- Citizenship: Botswana
- Education: Swinburne University of Technology
- Occupations: Television and Film Producer
- Notable work: Head Up
- Television: Ntwagolo.

= Thabiso Maretlwaneng =

Motswana television and film producer

Thabiso Maretlwaneng is a Motswana television and film producer. He received an African Achievers Award in 2015.

==Life==
Thabiso Maretlwaneng was a karate champion, and gained a sports scholarship to study at Swinburne University of Technology in Australia. As a student, he produced a feature-length documentary, Head Up, following the journey of young black refugees in Australia trying to break into the country's hip hop industry. The soundtrack for Head Up won an award at the 2009 New York International Independent Film and Video Festival.

Maretlwaneng's Botswana company Dee-Zone Productions received youth funding from the Botswana Government.

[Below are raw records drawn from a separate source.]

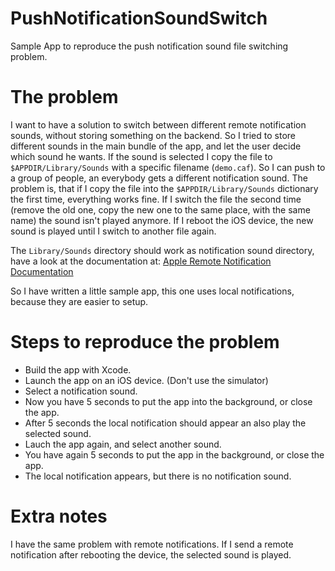# PushNotificationSoundSwitch
Sample App to reproduce the push notification sound file switching problem.

# The problem
I want to have a solution to switch between different remote notification sounds, without storing something on the backend. So I tried to store different sounds in the main bundle of the app, and let the user decide which sound he wants. If the sound is selected I copy the file to ```$APPDIR/Library/Sounds``` with a specific filename (```demo.caf```). So I can push to a group of people, an everybody gets a different notification sound. The problem is, that if I copy the file into the ```$APPDIR/Library/Sounds``` dictionary the first time, everything works fine. If I switch the file the second time (remove the old one, copy the new one to the same place, with the same name) the sound isn't played anymore. If I reboot the iOS device, the new sound is played until I switch to another file again.

The ```Library/Sounds``` directory should work as notification sound directory, have a look at the documentation at:
[Apple Remote Notification Documentation](https://developer.apple.com/library/ios/documentation/NetworkingInternet/Conceptual/RemoteNotificationsPG/Chapters/IPhoneOSClientImp.html#//apple_ref/doc/uid/TP40008194-CH103-SW1) 

So I have written a little sample app, this one uses local notifications, because they are easier to setup.

# Steps to reproduce the problem
- Build the app with Xcode.
- Launch the app on an iOS device. (Don't use the simulator)
- Select a notification sound.
- Now you have 5 seconds to put the app into the background, or close the app.
- After 5 seconds the local notification should appear an also play the selected sound.
- Lauch the app again, and select another sound.
- You have again 5 seconds to put the app in the background, or close the app.
- The local notification appears, but there is no notification sound.

# Extra notes
I have the same problem with remote notifications. If I send a remote notification after rebooting the device, the selected sound is played.

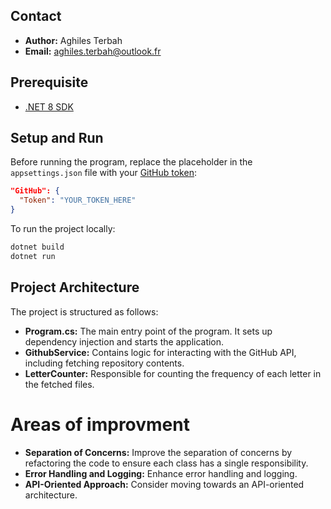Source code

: ## Contact

- **Author:** Aghiles Terbah
- **Email:** [aghiles.terbah@outlook.fr](mailto:aghiles.terbah@outlook.fr)

## Prerequisite

- [.NET 8 SDK](https://dotnet.microsoft.com/download/dotnet/8.0)

## Setup and Run

Before running the program, replace the placeholder in the `appsettings.json` file with your [GitHub token](https://github.com/settings/tokens):

```json
"GitHub": {
  "Token": "YOUR_TOKEN_HERE"
}
```

To run the project locally:

```bash
dotnet build
dotnet run
```


## Project Architecture

The project is structured as follows:

- **Program.cs:** The main entry point of the program. It sets up dependency injection and starts the application.
- **GithubService:** Contains logic for interacting with the GitHub API, including fetching repository contents.
- **LetterCounter:** Responsible for counting the frequency of each letter in the fetched files.



# Areas of improvment
- **Separation of Concerns:** Improve the separation of concerns by refactoring the code to ensure each class has a single responsibility.
- **Error Handling and Logging:** Enhance error handling and logging. 
- **API-Oriented Approach:** Consider moving towards an API-oriented architecture.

It produced Ntwagolo, a 52-episode interactive docudrama looking at the impact of AIDS in Botswana. Pelokgale, a series which started airing in 2014, examined gender-based violence. An entertainment show, Pula Power, also started airing in 2014. In 2016 Dee-Zone Productions was sued over unpaid rentals.

==Filmography==

===Films===
- Head Up. Documentary.

===Television series===
- Ntwagolo. 52-episode drama.
- Pelokgale, 2014. 26-episode drama.